§ **Exercise directions**
Beneath this task are records; print exactly the stretch of them from the line with "(for TanStack Router)." through the line with "The home page.", both ends included.

(Stored data entries)
☆ ☆ ☆ ☆ ☆
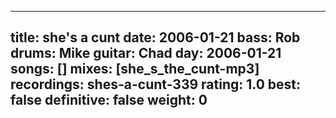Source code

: 
---
title: she's a cunt
date: 2006-01-21
bass:	Rob
drums:	Mike
guitar:	Chad
day: 2006-01-21
songs: []
mixes: [she_s_the_cunt-mp3]
recordings: shes-a-cunt-339
rating: 1.0
best: false
definitive: false
weight: 0
---
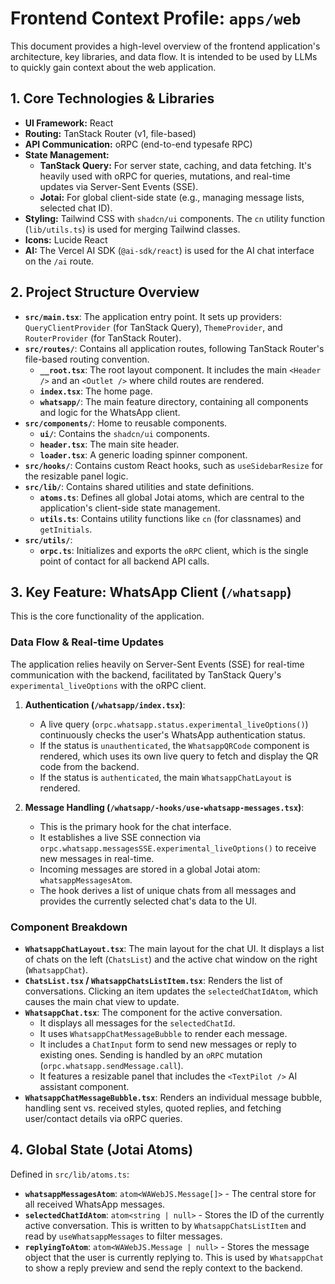 # Frontend Context Profile: `apps/web`

This document provides a high-level overview of the frontend application's architecture, key libraries, and data flow. It is intended to be used by LLMs to quickly gain context about the web application.

## 1. Core Technologies & Libraries

- **UI Framework:** React
- **Routing:** TanStack Router (v1, file-based)
- **API Communication:** oRPC (end-to-end typesafe RPC)
- **State Management:**
  - **TanStack Query:** For server state, caching, and data fetching. It's heavily used with oRPC for queries, mutations, and real-time updates via Server-Sent Events (SSE).
  - **Jotai:** For global client-side state (e.g., managing message lists, selected chat ID).
- **Styling:** Tailwind CSS with `shadcn/ui` components. The `cn` utility function (`lib/utils.ts`) is used for merging Tailwind classes.
- **Icons:** Lucide React
- **AI:** The Vercel AI SDK (`@ai-sdk/react`) is used for the AI chat interface on the `/ai` route.

## 2. Project Structure Overview

- **`src/main.tsx`**: The application entry point. It sets up providers: `QueryClientProvider` (for TanStack Query), `ThemeProvider`, and `RouterProvider` (for TanStack Router).
- **`src/routes/`**: Contains all application routes, following TanStack Router's file-based routing convention.
  - **`__root.tsx`**: The root layout component. It includes the main `<Header />` and an `<Outlet />` where child routes are rendered.
  - **`index.tsx`**: The home page.
  - **`whatsapp/`**: The main feature directory, containing all components and logic for the WhatsApp client.
- **`src/components/`**: Home to reusable components.
  - **`ui/`**: Contains the `shadcn/ui` components.
  - **`header.tsx`**: The main site header.
  - **`loader.tsx`**: A generic loading spinner component.
- **`src/hooks/`**: Contains custom React hooks, such as `useSidebarResize` for the resizable panel logic.
- **`src/lib/`**: Contains shared utilities and state definitions.
  - **`atoms.ts`**: Defines all global Jotai atoms, which are central to the application's client-side state management.
  - **`utils.ts`**: Contains utility functions like `cn` (for classnames) and `getInitials`.
- **`src/utils/`**:
  - **`orpc.ts`**: Initializes and exports the `oRPC` client, which is the single point of contact for all backend API calls.

## 3. Key Feature: WhatsApp Client (`/whatsapp`)

This is the core functionality of the application.

### Data Flow & Real-time Updates

The application relies heavily on Server-Sent Events (SSE) for real-time communication with the backend, facilitated by TanStack Query's `experimental_liveOptions` with the oRPC client.

1.  **Authentication (`/whatsapp/index.tsx`)**:
    -   A live query (`orpc.whatsapp.status.experimental_liveOptions()`) continuously checks the user's WhatsApp authentication status.
    -   If the status is `unauthenticated`, the `WhatsappQRCode` component is rendered, which uses its own live query to fetch and display the QR code from the backend.
    -   If the status is `authenticated`, the main `WhatsappChatLayout` is rendered.

2.  **Message Handling (`/whatsapp/-hooks/use-whatsapp-messages.tsx`)**:
    -   This is the primary hook for the chat interface.
    -   It establishes a live SSE connection via `orpc.whatsapp.messagesSSE.experimental_liveOptions()` to receive new messages in real-time.
    -   Incoming messages are stored in a global Jotai atom: `whatsappMessagesAtom`.
    -   The hook derives a list of unique chats from all messages and provides the currently selected chat's data to the UI.

### Component Breakdown

-   **`WhatsappChatLayout.tsx`**: The main layout for the chat UI. It displays a list of chats on the left (`ChatsList`) and the active chat window on the right (`WhatsappChat`).
-   **`ChatsList.tsx` / `WhatsappChatsListItem.tsx`**: Renders the list of conversations. Clicking an item updates the `selectedChatIdAtom`, which causes the main chat view to update.
-   **`WhatsappChat.tsx`**: The component for the active conversation.
    -   It displays all messages for the `selectedChatId`.
    -   It uses `WhatsappChatMessageBubble` to render each message.
    -   It includes a `ChatInput` form to send new messages or reply to existing ones. Sending is handled by an `oRPC` mutation (`orpc.whatsapp.sendMessage.call`).
    -   It features a resizable panel that includes the `<TextPilot />` AI assistant component.
-   **`WhatsappChatMessageBubble.tsx`**: Renders an individual message bubble, handling sent vs. received styles, quoted replies, and fetching user/contact details via oRPC queries.

## 4. Global State (Jotai Atoms)

Defined in `src/lib/atoms.ts`:

-   **`whatsappMessagesAtom`**: `atom<WAWebJS.Message[]>` - The central store for all received WhatsApp messages.
-   **`selectedChatIdAtom`**: `atom<string | null>` - Stores the ID of the currently active conversation. This is written to by `WhatsappChatsListItem` and read by `useWhatsappMessages` to filter messages.
-   **`replyingToAtom`**: `atom<WAWebJS.Message | null>` - Stores the message object that the user is currently replying to. This is used by `WhatsappChat` to show a reply preview and send the reply context to the backend.
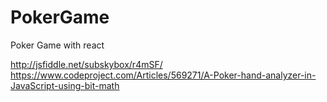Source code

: # PokerGame

Poker Game with react

http://jsfiddle.net/subskybox/r4mSF/
https://www.codeproject.com/Articles/569271/A-Poker-hand-analyzer-in-JavaScript-using-bit-math

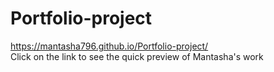 # Portfolio-project
https://mantasha796.github.io/Portfolio-project/  
Click on the link to see the quick preview of Mantasha's work
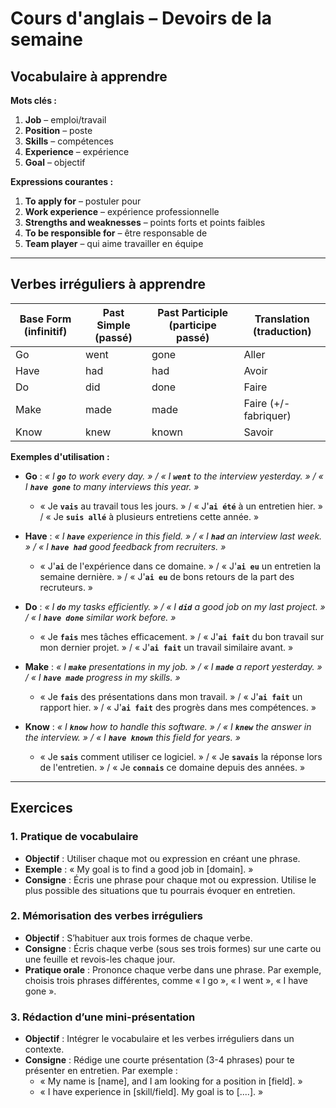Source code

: # Cours d'anglais – Devoirs de la semaine

## Vocabulaire à apprendre

**Mots clés :**
1. **Job** – emploi/travail
2. **Position** – poste
3. **Skills** – compétences
4. **Experience** – expérience
5. **Goal** – objectif

**Expressions courantes :**
1. **To apply for** – postuler pour
2. **Work experience** – expérience professionnelle
3. **Strengths and weaknesses** – points forts et points faibles
4. **To be responsible for** – être responsable de
5. **Team player** – qui aime travailler en équipe

---

## Verbes irréguliers à apprendre

| Base Form (infinitif)  | Past Simple (passé) | Past Participle (participe passé) | Translation (traduction) |
|------------------------|---------------------|-----------------------------------|--------------------------|
| Go                     | went                | gone                              | Aller                    |
| Have                   | had                 | had                               | Avoir                    |
| Do                     | did                 | done                              | Faire                    |
| Make                   | made                | made                              | Faire (+/- fabriquer)    |
| Know                   | knew                | known                             | Savoir                   |

**Exemples d'utilisation :**

- **Go** : *« I **`go`** to work every day. » / « I **`went`** to the interview yesterday. » / « I **`have gone`** to many interviews this year. »*
  - « Je **`vais`** au travail tous les jours. » / « J'**`ai été`** à un entretien hier. » / « Je **`suis allé`** à plusieurs entretiens cette année. »

- **Have** : *« I **`have`** experience in this field. » / « I **`had`** an interview last week. » / « I **`have had`** good feedback from recruiters. »*
  - « J'**`ai`** de l'expérience dans ce domaine. » / « J'**`ai eu`** un entretien la semaine dernière. » / « J'**`ai eu`** de bons retours de la part des recruteurs. »

- **Do** : *« I **`do`** my tasks efficiently. » / « I **`did`** a good job on my last project. » / « I **`have done`** similar work before. »*
  - « Je **`fais`** mes tâches efficacement. » / « J'**`ai fait`** du bon travail sur mon dernier projet. » / « J'**`ai fait`** un travail similaire avant. »

- **Make** : *« I **`make`** presentations in my job. » / « I **`made`** a report yesterday. » / « I **`have made`** progress in my skills. »*
  - « Je **`fais`** des présentations dans mon travail. » / « J'**`ai fait`** un rapport hier. » / « J'**`ai fait`** des progrès dans mes compétences. »

- **Know** : *« I **`know`** how to handle this software. » / « I **`knew`** the answer in the interview. » / « I **`have known`** this field for years. »*
  - « Je **`sais`** comment utiliser ce logiciel. » / « Je **`savais`** la réponse lors de l'entretien. » / « Je **`connais`** ce domaine depuis des années. »


---

## Exercices

### 1. Pratique de vocabulaire
- **Objectif** : Utiliser chaque mot ou expression en créant une phrase.
- **Exemple** : « My goal is to find a good job in [domain]. »
- **Consigne** : Écris une phrase pour chaque mot ou expression. Utilise le plus possible des situations que tu pourrais évoquer en entretien.

### 2. Mémorisation des verbes irréguliers
- **Objectif** : S’habituer aux trois formes de chaque verbe.
- **Consigne** : Écris chaque verbe (sous ses trois formes) sur une carte ou une feuille et revois-les chaque jour.
- **Pratique orale** : Prononce chaque verbe dans une phrase. Par exemple, choisis trois phrases différentes, comme « I go », « I went », « I have gone ».

### 3. Rédaction d’une mini-présentation
- **Objectif** : Intégrer le vocabulaire et les verbes irréguliers dans un contexte.
- **Consigne** : Rédige une courte présentation (3-4 phrases) pour te présenter en entretien. Par exemple :
  - « My name is [name], and I am looking for a position in [field]. »
  - « I have experience in [skill/field]. My goal is to [....]. »
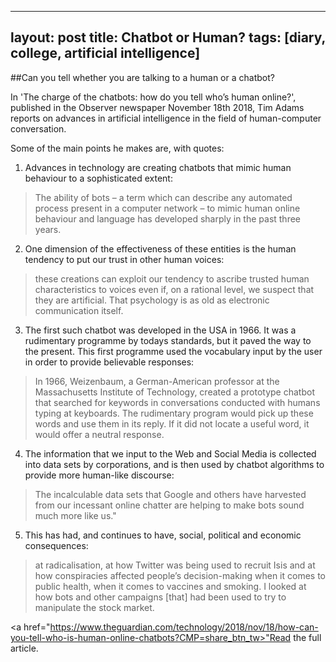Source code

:  ---
layout: post
title: Chatbot or Human?
tags: [diary, college, artificial intelligence]
---
 
##Can you tell whether you are talking to a human or a chatbot?

In 'The charge of the chatbots: how do you tell who’s human online?', published in the Observer newspaper November 18th 2018, Tim Adams reports on advances in artificial intelligence in the field of human-computer conversation.

Some of the main points he makes are, with quotes:

1. Advances in technology are creating chatbots that mimic human behaviour to a sophisticated extent: 

> The ability of bots – a term which can describe any automated process present in a computer network – to mimic human online behaviour and language has developed sharply in the past three years.

2. One dimension of the effectiveness of these entities is the human tendency to put our trust in other human voices:

> these creations can exploit our tendency to ascribe trusted human characteristics to voices even if, on a rational level, we suspect that they are artificial. That psychology is as old as electronic communication itself.

3. The first such chatbot was developed in the USA in 1966. It was a rudimentary programme by todays standards, but it paved the way to the present. This first programme used the vocabulary input by the user in order to provide believable responses:

> In 1966, Weizenbaum, a German-American professor at the Massachusetts Institute of Technology, created a prototype chatbot that searched for keywords in conversations conducted with humans typing at keyboards. The rudimentary program would pick up these words and use them in its reply. If it did not locate a useful word, it would offer a neutral response.

4. The information that we input to the Web and Social Media is collected into data sets by corporations, and is then used by chatbot algorithms to provide more human-like discourse:

> The incalculable data sets that Google and others have harvested from our incessant online chatter are helping to make bots sound much more like us."

5. This has had, and continues to have,  social, political and economic consequences:

> at radicalisation, at how Twitter was being used to recruit Isis and at how conspiracies affected people’s decision-making when it comes to public health, when it comes to vaccines and smoking. I looked at how bots and other campaigns [that] had been used to try to manipulate the stock market.

<a href="https://www.theguardian.com/technology/2018/nov/18/how-can-you-tell-who-is-human-online-chatbots?CMP=share_btn_tw>"Read the full article</a>. 
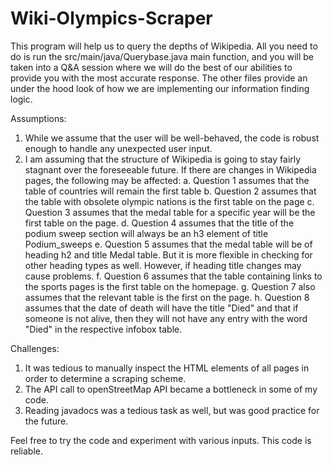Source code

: # Wiki-Olympics-Scraper
This program will help us to query the depths of Wikipedia.
All you need to do is run the src/main/java/Querybase.java main function, and you will be
taken into a Q&A session where we will do the best of our abilities
to provide you with the most accurate response.
The other files provide an under the hood look of how we are implementing our
information finding logic.

Assumptions:
1. While we assume that the user will be well-behaved, the code is robust enough to handle any
   unexpected user input.
2. I am assuming that the structure of Wikipedia is going to stay fairly stagnant over the foreseeable
   future. If there are changes in Wikipedia pages, the following may be affected:
   a. Question 1 assumes that the table of countries will remain the first table
   b. Question 2 assumes that the table with obsolete olympic nations is the first table on the page
   c. Question 3 assumes that the medal table for a specific year will be the first table on the page.
   d. Question 4 assumes that the title of the podium sweep section will always be an h3 element of title Podium_sweeps
   e. Question 5 assumes that the medal table will be of heading h2 and title Medal table. But it is more
   flexible in checking for other heading types as well. However, if heading title changes may cause problems.
   f. Question 6 assumes that the table containing links to the sports pages is the first table on the homepage.
   g. Question 7 also assumes that the relevant table is the first on the page.
   h. Question 8 assumes that the date of death will have the title "Died" and that if someone is not alive,
   then they will not have any entry with the word "Died" in the respective infobox table.

Challenges:
1. It was tedious to manually inspect the HTML elements of all pages in order to determine a scraping
   scheme.
2. The API call to openStreetMap API became a bottleneck in some of my code.
3. Reading javadocs was a tedious task as well, but was good practice for the future.

Feel free to try the code and experiment with various inputs. This code is reliable.

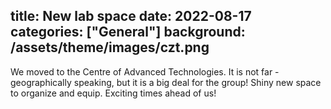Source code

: title: New lab space
date: 2022-08-17 
categories: ["General"]
background: /assets/theme/images/czt.png
---

We moved to the Centre of Advanced Technologies. It is not far - geographically speaking, but it is a big deal for the group!
Shiny new space to organize and equip. Exciting times ahead of us!
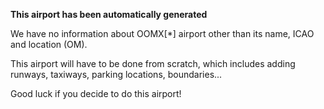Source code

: **This airport has been automatically generated**

We have no information about OOMX[*] airport other than its name, ICAO and location (OM).

This airport will have to be done from scratch, which includes adding runways, taxiways, parking locations, boundaries...

Good luck if you decide to do this airport!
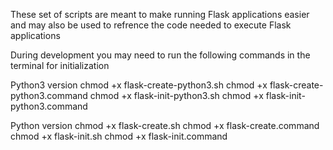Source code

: These set of scripts are meant to make running Flask applications easier and may also be used to refrence the code needed to execute Flask applications

During development
you may need to run the following commands in the terminal for initialization

Python3 version
chmod +x flask-create-python3.sh
chmod +x flask-create-python3.command
chmod +x flask-init-python3.sh
chmod +x flask-init-python3.command

Python version
chmod +x flask-create.sh
chmod +x flask-create.command
chmod +x flask-init.sh
chmod +x flask-init.command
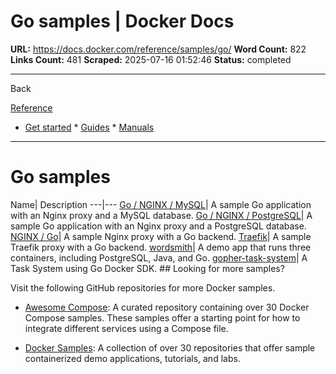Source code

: # Go samples | Docker Docs

**URL:** https://docs.docker.com/reference/samples/go/
**Word Count:** 822
**Links Count:** 481
**Scraped:** 2025-07-16 01:52:46
**Status:** completed

---

Back

[Reference](https://docs.docker.com/reference/)

  * [Get started](https://docs.docker.com/get-started/)   * [Guides](https://docs.docker.com/guides/)   * [Manuals](https://docs.docker.com/manuals/)

* * *

# Go samples

Name| Description   ---|---   [Go / NGINX / MySQL](https://github.com/docker/awesome-compose/tree/master/nginx-golang-mysql)| A sample Go application with an Nginx proxy and a MySQL database.   [Go / NGINX / PostgreSQL](https://github.com/docker/awesome-compose/tree/master/nginx-golang-postgres)| A sample Go application with an Nginx proxy and a PostgreSQL database.   [NGINX / Go](https://github.com/docker/awesome-compose/tree/master/nginx-golang)| A sample Nginx proxy with a Go backend.   [Traefik](https://github.com/docker/awesome-compose/tree/master/traefik-golang)| A sample Traefik proxy with a Go backend.   [wordsmith](https://github.com/dockersamples/wordsmith)| A demo app that runs three containers, including PostgreSQL, Java, and Go.   [gopher-task-system](https://github.com/dockersamples/gopher-task-system)| A Task System using Go Docker SDK.      ## Looking for more samples?

Visit the following GitHub repositories for more Docker samples.

  * [Awesome Compose](https://github.com/docker/awesome-compose): A curated repository containing over 30 Docker Compose samples. These samples offer a starting point for how to integrate different services using a Compose file.

  * [Docker Samples](https://github.com/dockersamples?q=&type=all&language=&sort=stargazers): A collection of over 30 repositories that offer sample containerized demo applications, tutorials, and labs.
☆ ☆ ☆ ☆ ☆
§ **Finished task**
- **`src/main.tsx`**: The application entry point. It sets up providers: `QueryClientProvider` (for TanStack Query), `ThemeProvider`, and `RouterProvider` (for TanStack Router).
- **`src/routes/`**: Contains all application routes, following TanStack Router's file-based routing convention.
  - **`__root.tsx`**: The root layout component. It includes the main `<Header />` and an `<Outlet />` where child routes are rendered.
  - **`index.tsx`**: The home page.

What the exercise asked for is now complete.